In order to study the complicated interplay between temporal changes in connectivity and the underlying dynamical processes taking place on the graph, we propose a new family of graph metrics. These metrics can be tuned to quantify structural changes of the graph topology that happen at different scales.

We present fast computational algorithms to quickly compute approximations to the metrics. Results of experiments conducted on synthetic and real data suggest that this new family of metrics can identify changes in dynamic graphs and could be used to infer changes in the hidden variables that govern the evolution of such graphs.

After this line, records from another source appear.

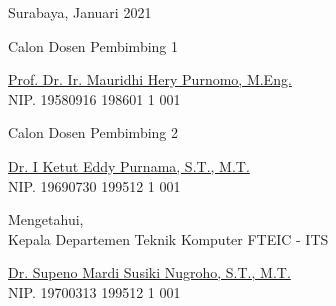 \begin{flushright}
  Surabaya, Januari 2021
\end{flushright}
\vspace{1ex}

\begin{center}

  \begin{multicols}{2}

    Calon Dosen Pembimbing 1
    \vspace{12ex}

    \underline{Prof. Dr. Ir. Mauridhi Hery Purnomo, M.Eng.} \\
    NIP. 19580916 198601 1 001

    \columnbreak

    Calon Dosen Pembimbing 2
    \vspace{12ex}

    \underline{Dr. I Ketut Eddy Purnama, S.T., M.T.} \\
    NIP. 19690730 199512 1 001

  \end{multicols}
  \vspace{6ex}

  Mengetahui, \\
  Kepala Departemen Teknik Komputer FTEIC - ITS
  \vspace{12ex}

  \underline{Dr. Supeno Mardi Susiki Nugroho, S.T., M.T.} \\
  NIP. 19700313 199512 1 001

\end{center}
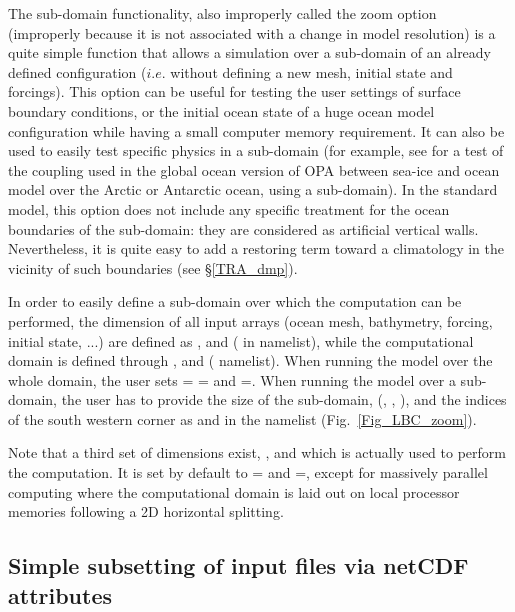 The sub-domain functionality, also improperly called the zoom option 
(improperly because it is not associated with a change in model resolution) 
is a quite simple function that allows a simulation over a sub-domain of an 
already defined configuration ($i.e.$ without defining a new mesh, initial 
state and forcings). This option can be useful for testing the user settings 
of surface boundary conditions, or the initial ocean state of a huge ocean 
model configuration while having a small computer memory requirement. 
It can also be used to easily test specific physics in a sub-domain (for example, 
see \citep{Madec_al_JPO96} for a test of the coupling used in the global ocean 
version of OPA between sea-ice and ocean model over the Arctic or Antarctic 
ocean, using a sub-domain). In the standard model, this option does not 
include any specific treatment for the ocean boundaries of the sub-domain: 
they are considered as artificial vertical walls. Nevertheless, it is quite easy 
to add a restoring term toward a climatology in the vicinity of such boundaries 
(see \S\ref{TRA_dmp}).

In order to easily define a sub-domain over which the computation can be 
performed, the dimension of all input arrays (ocean mesh, bathymetry, 
forcing, initial state, ...) are defined as ,  and  
( in  namelist), while the computational domain is defined through 
,  and  ( namelist). When running the 
model over the whole domain, the user sets = = 
and =. When running the model over a sub-domain, the user 
has to provide the size of the sub-domain, (, , ), 
and the indices of the south western corner as  and  in 
the   namelist (Fig.~\ref{Fig_LBC_zoom}). 

Note that a third set of dimensions exist, ,  and  which is 
actually used to perform the computation. It is set by default to = 
and =, except for massively parallel computing where the 
computational domain is laid out on local processor memories following a 2D 
horizontal splitting. %

\subsection{Simple subsetting of input files via netCDF attributes}


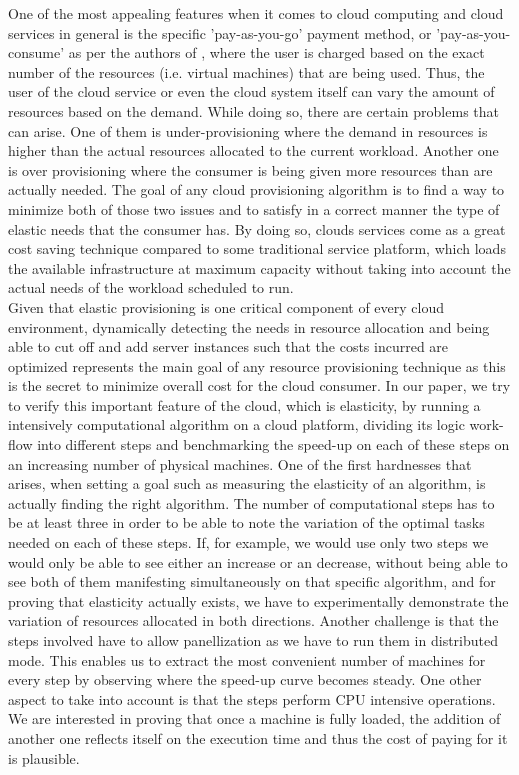 \documentclass[conference]{IEEEtran}
\begin{document}
One of the most appealing features when it comes to cloud computing and cloud services in general is the specific 'pay-as-you-go' payment method, or 'pay-as-you-consume' as per the authors of \cite{ibrahim2011towards}, where the user is charged based on the exact number of the resources (i.e. virtual machines) that are being used. Thus, the user of the cloud service or even the cloud system itself can vary the amount of resources based on the demand. While doing so, there are certain problems that can arise. One of them is under-provisioning where the demand in resources is higher than the actual resources allocated to the current workload. Another one is over provisioning where the consumer is being given more resources than are actually needed. The goal of any cloud provisioning algorithm is to find a way to minimize both of those two issues and to satisfy in a correct manner the type of elastic needs that the consumer has. By doing so, clouds services come as a great cost saving technique compared to some traditional service platform,  which loads the available infrastructure at maximum capacity without taking into account the actual needs of the workload scheduled to run.\\

Given that elastic provisioning is one critical component of every cloud environment, dynamically detecting the needs in resource allocation and being able to cut off and add server instances such that the costs incurred are optimized represents the main goal of any resource provisioning technique as this is the secret to minimize overall cost for the cloud consumer. In our paper, we try to verify this important feature of the cloud, which is elasticity, by running a intensively computational algorithm on a cloud platform, dividing its logic work-flow into different steps and benchmarking the speed-up on each of these steps on an increasing number of physical machines. One of the first hardnesses that arises, when setting a goal such as measuring the elasticity of an algorithm, is actually finding the right algorithm. The number of computational steps has to be at least three in order to be able to note the variation of the optimal tasks needed on each of these steps. If, for example, we would use only two steps we would only be able to see either  an increase or an decrease, without being able to see both of them manifesting simultaneously on that specific algorithm, and for proving that elasticity actually exists, we have to experimentally demonstrate the variation of resources allocated in both directions. Another challenge is that the steps involved have to allow panellization as we have to run them in distributed mode. This enables us to extract the most convenient number of machines for every step by observing where the speed-up curve becomes steady. One other aspect to take into account is that the steps perform CPU intensive operations. We are interested in proving that once a machine is fully loaded, the addition of another one reflects itself on the execution time and thus the cost of paying for it is plausible.\\
\end{document}
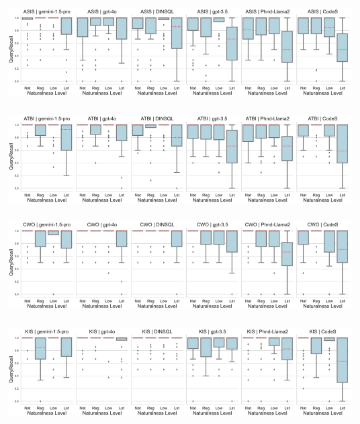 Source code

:   \begin{figure}
    \centering
    \begin{subfigure}{\textwidth}
      \centering
      \includegraphics[width=\textwidth]{figures/natlevel-boxplots/natlevel-model-recall-boxplot-ASIS.pdf}
    \end{subfigure}
    \begin{subfigure}{\textwidth}
      \centering
      \includegraphics[width=\textwidth]{figures/natlevel-boxplots/natlevel-model-recall-boxplot-ATBI.pdf}
    \end{subfigure}
    \begin{subfigure}{\textwidth}
      \centering
      \includegraphics[width=\textwidth]{figures/natlevel-boxplots/natlevel-model-recall-boxplot-CWO.pdf}
    \end{subfigure}
    \begin{subfigure}{\textwidth}
      \centering
      \includegraphics[width=\textwidth]{figures/natlevel-boxplots/natlevel-model-recall-boxplot-KIS.pdf}
    \end{subfigure}
    \begin{subfigure}{\textwidth}

\end{subfigure}
\end{figure}
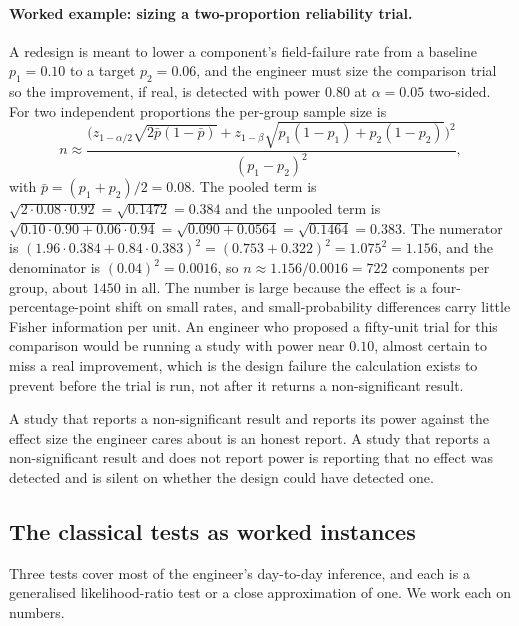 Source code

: 

\paragraph{Worked example: sizing a two-proportion reliability
trial.} A redesign is meant to lower a component's field-failure
rate from a baseline $p_{1} = 0.10$ to a target $p_{2} = 0.06$, and
the engineer must size the comparison trial so the improvement, if
real, is detected with power $0.80$ at $\alpha = 0.05$ two-sided.
For two independent proportions the per-group sample size is
\[
n \approx \frac{\bigl(z_{1-\alpha/2}\sqrt{2\bar{p}(1-\bar{p})}
+ z_{1-\beta}\sqrt{p_{1}(1-p_{1}) + p_{2}(1-p_{2})}\bigr)^{2}}
{(p_{1} - p_{2})^{2}},
\]
with $\bar{p} = (p_{1}+p_{2})/2 = 0.08$. The pooled term is
$\sqrt{2 \cdot 0.08 \cdot 0.92} = \sqrt{0.1472} = 0.384$ and the
unpooled term is $\sqrt{0.10 \cdot 0.90 + 0.06 \cdot 0.94} =
\sqrt{0.090 + 0.0564} = \sqrt{0.1464} = 0.383$. The numerator is
$(1.96 \cdot 0.384 + 0.84 \cdot 0.383)^{2} = (0.753 + 0.322)^{2}
= 1.075^{2} = 1.156$, and the denominator is $(0.04)^{2} = 0.0016$,
so $n \approx 1.156/0.0016 = 722$ components per group, about
$1450$ in all. The number is large because the effect is a
four-percentage-point shift on small rates, and small-probability
differences carry little Fisher information per unit. An engineer
who proposed a fifty-unit trial for this comparison would be
running a study with power near $0.10$, almost certain to miss a
real improvement, which is the design failure the calculation
exists to prevent before the trial is run, not after it returns a
non-significant result.

A study that reports a non-significant result and reports its
power against the effect size the engineer cares about is an
honest report. A study that reports a non-significant result and
does not report power is reporting that no effect was detected
and is silent on whether the design could have detected one.

\subsection{The classical tests as worked instances}

Three tests cover most of the engineer's day-to-day inference, and
each is a generalised likelihood-ratio test or a close
approximation of one. We work each on numbers.

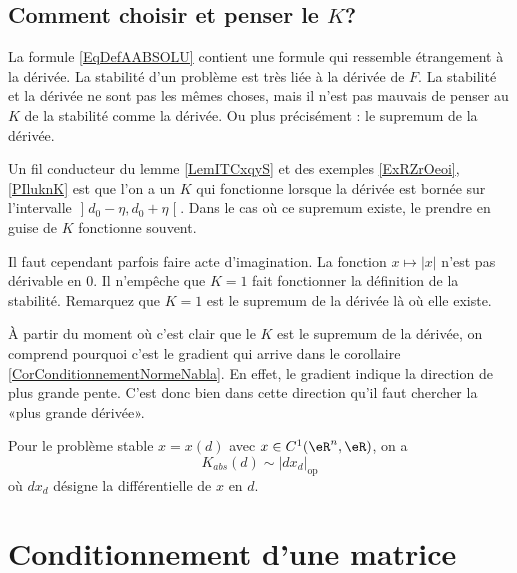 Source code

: \subsection{Comment choisir et penser le $K$?}

La formule \eqref{EqDefAABSOLU} contient une formule qui ressemble étrangement à la dérivée. La stabilité d'un problème est très liée à la dérivée de $F$. La stabilité et la dérivée ne sont pas les mêmes choses, mais il n'est pas mauvais de penser au $K$ de la stabilité comme la dérivée. Ou plus précisément : le supremum de la dérivée.

Un fil conducteur du lemme \ref{LemITCxqyS} et des exemples \ref{ExRZrOeoi}, \ref{PIluknK} est que l'on a un $K$ qui fonctionne lorsque la dérivée est bornée sur l'intervalle $\mathopen] d_0-\eta , d_0+\eta \mathclose[$. Dans le cas où ce supremum existe, le prendre en guise de $K$ fonctionne souvent.

Il faut cependant parfois faire acte d'imagination. La fonction $x\mapsto| x |$ n'est pas dérivable en $0$. Il n'empêche que $K=1$ fait fonctionner la définition de la stabilité. Remarquez que $K=1$ est le supremum de la dérivée là où elle existe.

À partir du moment où c'est clair que le $K$ est le supremum de la dérivée, on comprend pourquoi c'est le gradient qui arrive dans le corollaire \ref{CorConditionnementNormeNabla}. En effet, le gradient indique la direction de plus grande pente. C'est donc bien dans cette direction qu'il faut chercher la «plus grande dérivée».

\begin{proposition}
	Pour le problème stable $x=x(d)$ avec $x\in C^1(\eR^n,\eR)$, on a
	\begin{equation}
		K_{abs}(d)\sim|dx_d|_{\mbox{op}}
	\end{equation}
	où \( dx_d\) désigne la différentielle de $x$ en $d$.
\end{proposition}

\section{Conditionnement d'une matrice}

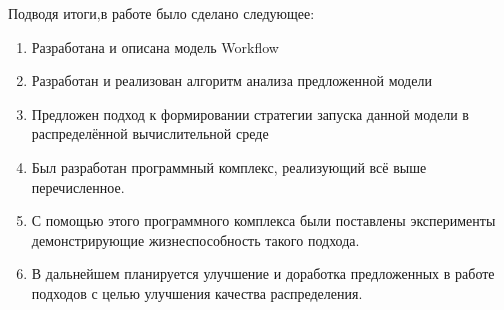 \documentclass[a4paper,14pt]{article}
\begin{document}
Подводя итоги,в работе было сделано следующее:
\begin{enumerate}
\item Разработана и описана модель Workflow
\item Разработан и реализован алгоритм анализа предложенной модели
\item Предложен подход к формировании стратегии запуска данной модели в распределённой вычислительной среде
\item Был разработан программный комплекс, реализующий всё выше перечисленное.
\item С помощью этого программного комплекса были поставлены эксперименты демонстрирующие жизнеспособность такого подхода.
\item  В дальнейшем планируется улучшение и доработка предложенных в работе подходов с целью улучшения качества распределения. 
\end{enumerate} 



%
%
%
%
%
\end{document}
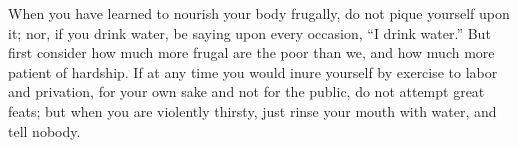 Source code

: When you have learned to nourish your body frugally, do not pique
yourself upon it; nor, if you drink water, be saying upon every occasion,
``I drink water.'' But first consider how much more frugal are the poor
than we, and how much more patient of hardship. If at any time you would
inure yourself by exercise to labor and privation, for your own sake and
not for the public, do not attempt great feats; but when you are
violently thirsty, just rinse your mouth with water, and tell nobody.
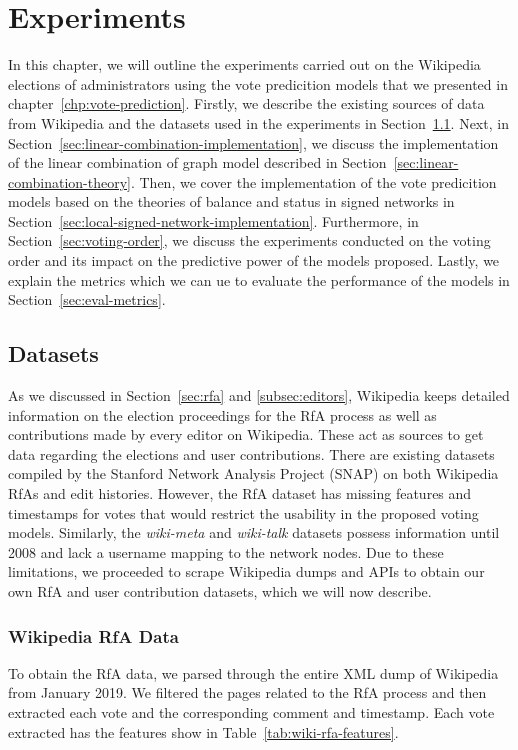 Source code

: \chapter{Experiments}
\label{chp:experiments}
In this chapter, we will outline the experiments carried out on the Wikipedia elections of administrators using the vote predicition models that we presented in chapter~\ref{chp:vote-prediction}.
Firstly, we describe the existing sources of data from Wikipedia and the datasets used in the experiments in Section~\ref{sec:datasets}.
Next, in Section~\ref{sec:linear-combination-implementation}, we discuss the implementation of the linear combination of graph model described in Section~\ref{sec:linear-combination-theory}.
Then, we cover the implementation of the vote predicition models based on the theories of balance and status in signed networks in Section~\ref{sec:local-signed-network-implementation}.
Furthermore, in Section~\ref{sec:voting-order}, we discuss the experiments conducted on the voting order and its impact on the predictive power of the models proposed.
Lastly, we explain the metrics which we can ue to evaluate the performance of the models in Section~\ref{sec:eval-metrics}.


\section{Datasets}
\label{sec:datasets}
As we discussed in Section~\ref{sec:rfa} and \ref{subsec:editors}, Wikipedia keeps detailed information on the election proceedings for the RfA process as well as contributions made by every editor on Wikipedia.
These act as sources to get data regarding the elections and user contributions. There are existing datasets compiled by the Stanford Network Analysis Project (SNAP) \cite{snapnets} on both Wikipedia RfAs and edit histories.
However, the RfA dataset has missing features and timestamps for votes that would restrict the usability in the proposed voting models.
Similarly, the \textit{wiki-meta} and \textit{wiki-talk} datasets possess information until 2008 and lack a username mapping to the network nodes.
Due to these limitations, we proceeded to scrape Wikipedia dumps and APIs to obtain our own RfA and user contribution datasets, which we will now describe.

\subsection{Wikipedia RfA Data}
To obtain the RfA data, we parsed through the entire XML dump of Wikipedia from January 2019.
We filtered the pages related to the RfA process and then extracted each vote and the corresponding comment and timestamp.
Each vote extracted has the features show in Table~\ref{tab:wiki-rfa-features}.

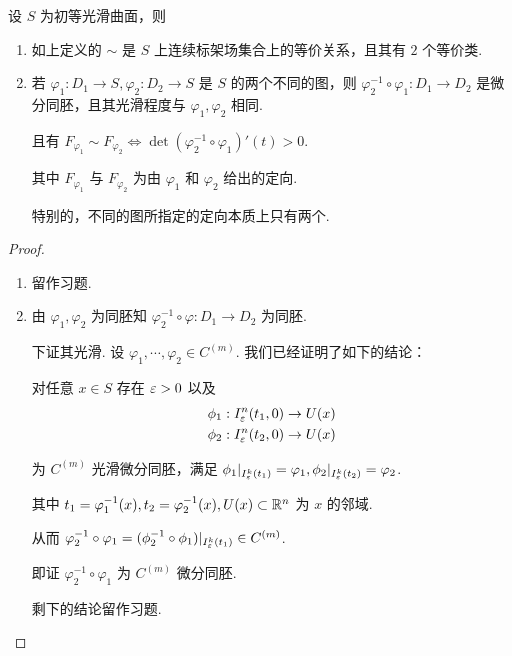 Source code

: \begin{property}
设 $S$ 为初等光滑曲面，则

\begin{enumerate}
    \item 如上定义的 $\sim$ 是 $S$ 上连续标架场集合上的等价关系，且其有 $2$ 个等价类.
    
    \item 若 $\varphi_1:D_1\to S,\varphi_2:D_2\to S$ 是 $S$ 的两个不同的图，则 $\varphi_2^{-1}\circ\varphi_1:D_1\to D_2$ 是微分同胚，且其光滑程度与 $\varphi_1,\varphi_2$ 相同.
    
    且有 $F_{\varphi_1}\sim F_{\varphi_2}\iff\det(\varphi_2^{-1}\circ\varphi_1)'(t)>0$.

    其中 $F_{\varphi_1}$ 与 $F_{\varphi_2}$ 为由 $\varphi_1$ 和 $\varphi_2$ 给出的定向.

    特别的，不同的图所指定的定向本质上只有两个.
\end{enumerate}
\end{property}
\begin{proof}
\begin{enumerate}
    \item 留作习题.
    
    \item 由 $\varphi_1,\varphi_2$ 为同胚知 $\varphi_2^{-1}\circ\varphi:D_1\to D_2$ 为同胚.
    
    下证其光滑. 设 $\varphi_1,\cdots,\varphi_2\in C^{(m)}$. 我们已经证明了如下的结论：

    对任意 $x\in S$ 存在 $\varepsilon>0$ 以及
$$
\begin{aligned}
\phi_1:I_\varepsilon^n(t_1,0)\to U(x)\\
\phi_2:I_\varepsilon^n(t_2,0)\to U(x)
\end{aligned}
$$

    为 $C^{(m)}$ 光滑微分同胚，满足 $\phi_1|_{I_\varepsilon^k(t_1)}=\varphi_1,\phi_2|_{I_\varepsilon^k(t_2)}=\varphi_2$.

    其中 $t_1=\varphi_1^{-1}(x),t_2=\varphi_2^{-1}(x),U(x)\subset\mathbb{R}^n$ 为 $x$ 的邻域.

    从而 $\varphi_2^{-1}\circ\varphi_1=(\phi_2^{-1}\circ\phi_1)|_{I_\varepsilon^k(t_1)}\in C^{(m)}$.

    即证 $\varphi_2^{-1}\circ\varphi_1$ 为 $C^{(m)}$ 微分同胚.
    

    剩下的结论留作习题.
\end{enumerate}
\end{proof}

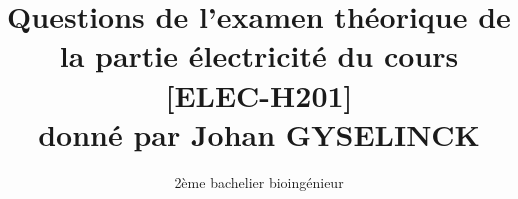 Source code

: 


\author{2ème bachelier bioingénieur}

\title{Questions de l'examen théorique de la partie électricité du cours [ELEC-H201]\\ donné par Johan GYSELINCK}

\pagestyle{headandfoot}





\maketitle
\thispagestyle{headandfoot}


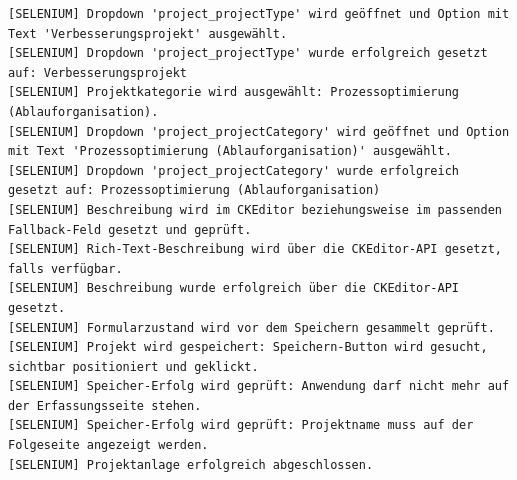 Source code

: \begin{lstlisting}[caption={Selenium -- Neues Projekt (Erfolgreich)}, label={lst:sel_new_proj_ok}, style=logStyle]
[SELENIUM] Dropdown 'project_projectType' wird geöffnet und Option mit Text 'Verbesserungsprojekt' ausgewählt.
[SELENIUM] Dropdown 'project_projectType' wurde erfolgreich gesetzt auf: Verbesserungsprojekt
[SELENIUM] Projektkategorie wird ausgewählt: Prozessoptimierung (Ablauforganisation).
[SELENIUM] Dropdown 'project_projectCategory' wird geöffnet und Option mit Text 'Prozessoptimierung (Ablauforganisation)' ausgewählt.
[SELENIUM] Dropdown 'project_projectCategory' wurde erfolgreich gesetzt auf: Prozessoptimierung (Ablauforganisation)
[SELENIUM] Beschreibung wird im CKEditor beziehungsweise im passenden Fallback-Feld gesetzt und geprüft.
[SELENIUM] Rich-Text-Beschreibung wird über die CKEditor-API gesetzt, falls verfügbar.
[SELENIUM] Beschreibung wurde erfolgreich über die CKEditor-API gesetzt.
[SELENIUM] Formularzustand wird vor dem Speichern gesammelt geprüft.
[SELENIUM] Projekt wird gespeichert: Speichern-Button wird gesucht, sichtbar positioniert und geklickt.
[SELENIUM] Speicher-Erfolg wird geprüft: Anwendung darf nicht mehr auf der Erfassungsseite stehen.
[SELENIUM] Speicher-Erfolg wird geprüft: Projektname muss auf der Folgeseite angezeigt werden.
[SELENIUM] Projektanlage erfolgreich abgeschlossen.
\end{lstlisting}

This is work in collaboration with Dr. Nathan Monnig.

Speaker(s)

Francois Meyer

Professor, Departments of Electrical Engineering and Applied Mathematics, University of Colorado, Boulder

Francois Meyer graduated with Honors from Ecole Nationale Superieure d'Informatique et de Mathematiques Appliquees, Grenoble, in 1987, with a MS in applied mathematics. He received a PhD degree in electrical engineering from INRIA, France, in 1993. Meyer worked on the thermonuclear fusion program of the French Nuclear Energy Agency during his military service.
 
Meyer is currently a professor with the Departments of Electrical Engineering and Applied Mathematics at the University of Colorado, Boulder. He was previously an assistant professor at Yale University (1997–1999), a visiting professor at the Institute Henri Poincare (Paris), a senior fellow at the Institute of Pure and Applied Mathematics at (UCLA, 2004), a visiting research scholar at Princeton University (2007), and a visiting scholar at the Institute for Computational and Experimental Research in Mathematics at Brown University (2014).

Francois Meyer's research group works on the development of statistical and computational methods to represent, filter, and analyze data in order to detect interesting patterns and make inferences from large and noisy datasets.